= PROMPT =
Please reproduce the data in full, exactly as it stands.

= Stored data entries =
▼▼▼
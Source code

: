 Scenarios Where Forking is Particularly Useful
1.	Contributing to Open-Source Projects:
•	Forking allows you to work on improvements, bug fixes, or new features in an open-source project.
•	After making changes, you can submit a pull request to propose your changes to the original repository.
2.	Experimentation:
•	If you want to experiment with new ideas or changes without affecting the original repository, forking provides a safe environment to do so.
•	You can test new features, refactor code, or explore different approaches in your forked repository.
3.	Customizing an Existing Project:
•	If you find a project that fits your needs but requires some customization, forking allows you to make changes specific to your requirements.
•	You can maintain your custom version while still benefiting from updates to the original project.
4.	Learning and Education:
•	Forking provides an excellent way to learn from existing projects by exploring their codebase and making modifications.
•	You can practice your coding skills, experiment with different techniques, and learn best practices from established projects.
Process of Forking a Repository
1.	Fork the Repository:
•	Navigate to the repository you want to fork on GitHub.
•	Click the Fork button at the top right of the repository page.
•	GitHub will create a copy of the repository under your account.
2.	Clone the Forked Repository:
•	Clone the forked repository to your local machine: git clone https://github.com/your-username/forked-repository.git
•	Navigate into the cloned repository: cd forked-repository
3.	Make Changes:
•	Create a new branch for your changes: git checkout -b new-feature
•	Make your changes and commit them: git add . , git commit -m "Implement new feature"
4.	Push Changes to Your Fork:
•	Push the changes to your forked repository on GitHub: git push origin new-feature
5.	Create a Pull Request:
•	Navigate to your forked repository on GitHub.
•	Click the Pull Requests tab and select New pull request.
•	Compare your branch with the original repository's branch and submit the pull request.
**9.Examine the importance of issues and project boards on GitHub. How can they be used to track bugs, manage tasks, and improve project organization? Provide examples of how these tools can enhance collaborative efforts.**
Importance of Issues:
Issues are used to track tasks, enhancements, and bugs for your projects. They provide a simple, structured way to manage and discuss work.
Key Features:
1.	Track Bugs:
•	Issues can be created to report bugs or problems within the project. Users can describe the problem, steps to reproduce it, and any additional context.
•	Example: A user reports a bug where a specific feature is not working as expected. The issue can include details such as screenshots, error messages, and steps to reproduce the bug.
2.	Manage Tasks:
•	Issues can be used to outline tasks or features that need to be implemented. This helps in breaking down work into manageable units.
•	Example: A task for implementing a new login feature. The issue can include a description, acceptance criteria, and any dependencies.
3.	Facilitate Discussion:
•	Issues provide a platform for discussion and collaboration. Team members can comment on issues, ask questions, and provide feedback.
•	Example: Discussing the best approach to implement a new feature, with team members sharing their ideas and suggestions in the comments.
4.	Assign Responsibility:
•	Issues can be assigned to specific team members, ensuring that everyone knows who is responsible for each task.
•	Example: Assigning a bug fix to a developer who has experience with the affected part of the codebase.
▲▲▲
= SOLUTION BELOW =
Source code

: Scenarios Where Forking is Particularly Useful
1.	Contributing to Open-Source Projects:
•	Forking allows you to work on improvements, bug fixes, or new features in an open-source project.
•	After making changes, you can submit a pull request to propose your changes to the original repository.
2.	Experimentation:
•	If you want to experiment with new ideas or changes without affecting the original repository, forking provides a safe environment to do so.
•	You can test new features, refactor code, or explore different approaches in your forked repository.
3.	Customizing an Existing Project:
•	If you find a project that fits your needs but requires some customization, forking allows you to make changes specific to your requirements.
•	You can maintain your custom version while still benefiting from updates to the original project.
4.	Learning and Education:
•	Forking provides an excellent way to learn from existing projects by exploring their codebase and making modifications.
•	You can practice your coding skills, experiment with different techniques, and learn best practices from established projects.
Process of Forking a Repository
1.	Fork the Repository:
•	Navigate to the repository you want to fork on GitHub.
•	Click the Fork button at the top right of the repository page.
•	GitHub will create a copy of the repository under your account.
2.	Clone the Forked Repository:
•	Clone the forked repository to your local machine: git clone https://github.com/your-username/forked-repository.git
•	Navigate into the cloned repository: cd forked-repository
3.	Make Changes:
•	Create a new branch for your changes: git checkout -b new-feature
•	Make your changes and commit them: git add . , git commit -m "Implement new feature"
4.	Push Changes to Your Fork:
•	Push the changes to your forked repository on GitHub: git push origin new-feature
5.	Create a Pull Request:
•	Navigate to your forked repository on GitHub.
•	Click the Pull Requests tab and select New pull request.
•	Compare your branch with the original repository's branch and submit the pull request.
**9.Examine the importance of issues and project boards on GitHub. How can they be used to track bugs, manage tasks, and improve project organization? Provide examples of how these tools can enhance collaborative efforts.**
Importance of Issues:
Issues are used to track tasks, enhancements, and bugs for your projects. They provide a simple, structured way to manage and discuss work.
Key Features:
1.	Track Bugs:
•	Issues can be created to report bugs or problems within the project. Users can describe the problem, steps to reproduce it, and any additional context.
•	Example: A user reports a bug where a specific feature is not working as expected. The issue can include details such as screenshots, error messages, and steps to reproduce the bug.
2.	Manage Tasks:
•	Issues can be used to outline tasks or features that need to be implemented. This helps in breaking down work into manageable units.
•	Example: A task for implementing a new login feature. The issue can include a description, acceptance criteria, and any dependencies.
3.	Facilitate Discussion:
•	Issues provide a platform for discussion and collaboration. Team members can comment on issues, ask questions, and provide feedback.
•	Example: Discussing the best approach to implement a new feature, with team members sharing their ideas and suggestions in the comments.
4.	Assign Responsibility:
•	Issues can be assigned to specific team members, ensuring that everyone knows who is responsible for each task.
•	Example: Assigning a bug fix to a developer who has experience with the affected part of the codebase.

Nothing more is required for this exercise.